Copy the listing verbatim, excluding any images found in it.
* * * * * * *
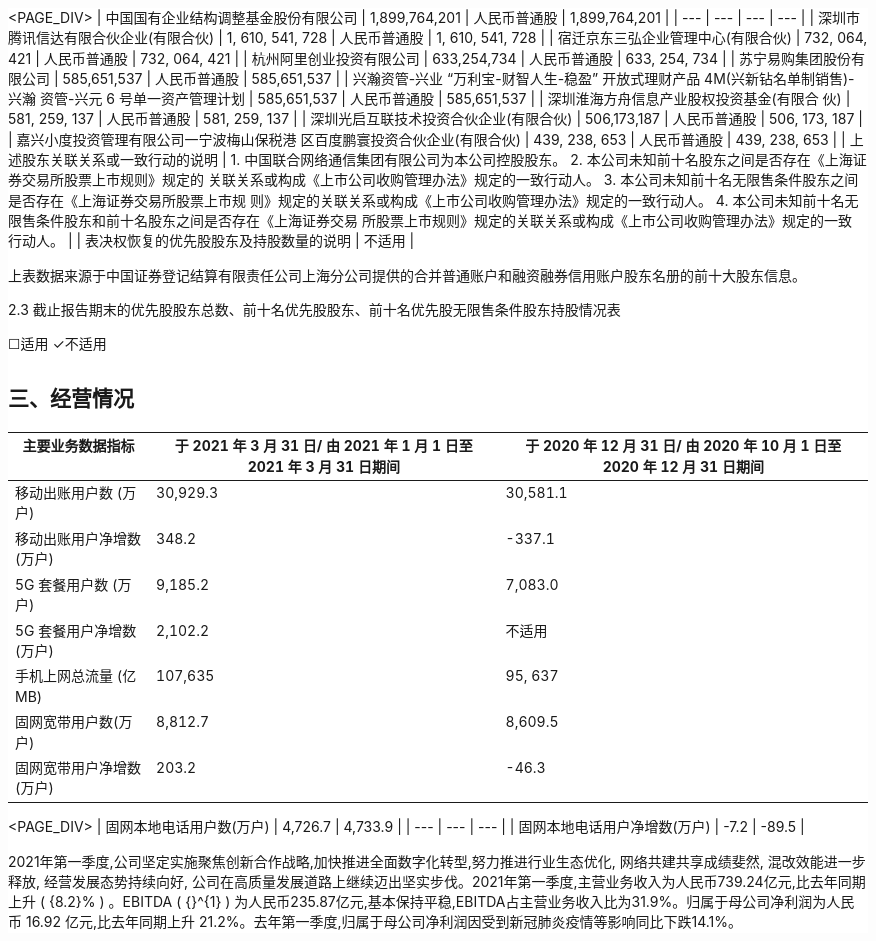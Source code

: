 <PAGE_DIV> | 中国国有企业结构调整基金股份有限公司 | 1,899,764,201 | 人民币普通股 | 1,899,764,201 |
| --- | --- | --- | --- |
| 深圳市腾讯信达有限合伙企业(有限合伙) | 1, 610, 541, 728 | 人民币普通股 | 1, 610, 541, 728 |
| 宿迁京东三弘企业管理中心(有限合伙) | 732, 064, 421 | 人民币普通股 | 732, 064, 421 |
| 杭州阿里创业投资有限公司 | 633,254,734 | 人民币普通股 | 633, 254, 734 |
| 苏宁易购集团股份有限公司 | 585,651,537 | 人民币普通股 | 585,651,537 |
| 兴瀚资管-兴业 “万利宝-财智人生-稳盈” 开放式理财产品 4M(兴新钻名单制销售)-兴瀚 资管-兴元 6 号单一资产管理计划 | 585,651,537 | 人民币普通股 | 585,651,537 |
| 深圳淮海方舟信息产业股权投资基金(有限合 伙) | 581, 259, 137 | 人民币普通股 | 581, 259, 137 |
| 深圳光启互联技术投资合伙企业(有限合伙) | 506,173,187 | 人民币普通股 | 506, 173, 187 |
| 嘉兴小度投资管理有限公司一宁波梅山保税港 区百度鹏寰投资合伙企业(有限合伙) | 439, 238, 653 | 人民币普通股 | 439, 238, 653 |
| 上述股东关联关系或一致行动的说明 | 1. 中国联合网络通信集团有限公司为本公司控股股东。 2. 本公司未知前十名股东之间是否存在《上海证券交易所股票上市规则》规定的 关联关系或构成《上市公司收购管理办法》规定的一致行动人。 3. 本公司未知前十名无限售条件股东之间是否存在《上海证券交易所股票上市规 则》规定的关联关系或构成《上市公司收购管理办法》规定的一致行动人。 4. 本公司未知前十名无限售条件股东和前十名股东之间是否存在《上海证券交易 所股票上市规则》规定的关联关系或构成《上市公司收购管理办法》规定的一致 行动人。 |
| 表决权恢复的优先股股东及持股数量的说明 | 不适用 |



上表数据来源于中国证券登记结算有限责任公司上海分公司提供的合并普通账户和融资融券信用账户股东名册的前十大股东信息。

2.3 截止报告期末的优先股股东总数、前十名优先股股东、前十名优先股无限售条件股东持股情况表

☐适用 ✓不适用

## 三、经营情况



| 主要业务数据指标 | 于 2021 年 3 月 31 日/ 由 2021 年 1 月 1 日至 2021 年 3 月 31 日期间 | 于 2020 年 12 月 31 日/ 由 2020 年 10 月 1 日至 2020 年 12 月 31 日期间 |
| --- | --- | --- |
| 移动出账用户数 (万户) | 30,929.3 | 30,581.1 |
| 移动出账用户净增数 (万户) | 348.2 | -337.1 |
| 5G 套餐用户数 (万户) | 9,185.2 | 7,083.0 |
| 5G 套餐用户净增数 (万户) | 2,102.2 | 不适用 |
| 手机上网总流量 (亿 MB) | 107,635 | 95, 637 |
| 固网宽带用户数(万户) | 8,812.7 | 8,609.5 |
| 固网宽带用户净增数 (万户) | 203.2 | -46.3 |

<PAGE_DIV> | 固网本地电话用户数(万户) | 4,726.7 | 4,733.9 |
| --- | --- | --- |
| 固网本地电话用户净增数(万户) | -7.2 | -89.5 |



2021年第一季度,公司坚定实施聚焦创新合作战略,加快推进全面数字化转型,努力推进行业生态优化, 网络共建共享成绩斐然, 混改效能进一步释放, 经营发展态势持续向好, 公司在高质量发展道路上继续迈出坚实步伐。2021年第一季度,主营业务收入为人民币739.24亿元,比去年同期上升 \( {8.2}\% \) 。EBITDA \( {}^{1} \) 为人民币235.87亿元,基本保持平稳,EBITDA占主营业务收入比为31.9%。归属于母公司净利润为人民币 16.92 亿元,比去年同期上升 21.2%。去年第一季度,归属于母公司净利润因受到新冠肺炎疫情等影响同比下跌14.1%。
* * * * * * *
◆ **Your solution**
Source code

: <PAGE_DIV> | 中国国有企业结构调整基金股份有限公司 | 1,899,764,201 | 人民币普通股 | 1,899,764,201 |
| --- | --- | --- | --- |
| 深圳市腾讯信达有限合伙企业(有限合伙) | 1, 610, 541, 728 | 人民币普通股 | 1, 610, 541, 728 |
| 宿迁京东三弘企业管理中心(有限合伙) | 732, 064, 421 | 人民币普通股 | 732, 064, 421 |
| 杭州阿里创业投资有限公司 | 633,254,734 | 人民币普通股 | 633, 254, 734 |
| 苏宁易购集团股份有限公司 | 585,651,537 | 人民币普通股 | 585,651,537 |
| 兴瀚资管-兴业 “万利宝-财智人生-稳盈” 开放式理财产品 4M(兴新钻名单制销售)-兴瀚 资管-兴元 6 号单一资产管理计划 | 585,651,537 | 人民币普通股 | 585,651,537 |
| 深圳淮海方舟信息产业股权投资基金(有限合 伙) | 581, 259, 137 | 人民币普通股 | 581, 259, 137 |
| 深圳光启互联技术投资合伙企业(有限合伙) | 506,173,187 | 人民币普通股 | 506, 173, 187 |
| 嘉兴小度投资管理有限公司一宁波梅山保税港 区百度鹏寰投资合伙企业(有限合伙) | 439, 238, 653 | 人民币普通股 | 439, 238, 653 |
| 上述股东关联关系或一致行动的说明 | 1. 中国联合网络通信集团有限公司为本公司控股股东。 2. 本公司未知前十名股东之间是否存在《上海证券交易所股票上市规则》规定的 关联关系或构成《上市公司收购管理办法》规定的一致行动人。 3. 本公司未知前十名无限售条件股东之间是否存在《上海证券交易所股票上市规 则》规定的关联关系或构成《上市公司收购管理办法》规定的一致行动人。 4. 本公司未知前十名无限售条件股东和前十名股东之间是否存在《上海证券交易 所股票上市规则》规定的关联关系或构成《上市公司收购管理办法》规定的一致 行动人。 |
| 表决权恢复的优先股股东及持股数量的说明 | 不适用 |



上表数据来源于中国证券登记结算有限责任公司上海分公司提供的合并普通账户和融资融券信用账户股东名册的前十大股东信息。

2.3 截止报告期末的优先股股东总数、前十名优先股股东、前十名优先股无限售条件股东持股情况表

☐适用 ✓不适用

## 三、经营情况



| 主要业务数据指标 | 于 2021 年 3 月 31 日/ 由 2021 年 1 月 1 日至 2021 年 3 月 31 日期间 | 于 2020 年 12 月 31 日/ 由 2020 年 10 月 1 日至 2020 年 12 月 31 日期间 |
| --- | --- | --- |
| 移动出账用户数 (万户) | 30,929.3 | 30,581.1 |
| 移动出账用户净增数 (万户) | 348.2 | -337.1 |
| 5G 套餐用户数 (万户) | 9,185.2 | 7,083.0 |
| 5G 套餐用户净增数 (万户) | 2,102.2 | 不适用 |
| 手机上网总流量 (亿 MB) | 107,635 | 95, 637 |
| 固网宽带用户数(万户) | 8,812.7 | 8,609.5 |
| 固网宽带用户净增数 (万户) | 203.2 | -46.3 |

<PAGE_DIV> | 固网本地电话用户数(万户) | 4,726.7 | 4,733.9 |
| --- | --- | --- |
| 固网本地电话用户净增数(万户) | -7.2 | -89.5 |



2021年第一季度,公司坚定实施聚焦创新合作战略,加快推进全面数字化转型,努力推进行业生态优化, 网络共建共享成绩斐然, 混改效能进一步释放, 经营发展态势持续向好, 公司在高质量发展道路上继续迈出坚实步伐。2021年第一季度,主营业务收入为人民币739.24亿元,比去年同期上升 \( {8.2}\% \) 。EBITDA \( {}^{1} \) 为人民币235.87亿元,基本保持平稳,EBITDA占主营业务收入比为31.9%。归属于母公司净利润为人民币 16.92 亿元,比去年同期上升 21.2%。去年第一季度,归属于母公司净利润因受到新冠肺炎疫情等影响同比下跌14.1%。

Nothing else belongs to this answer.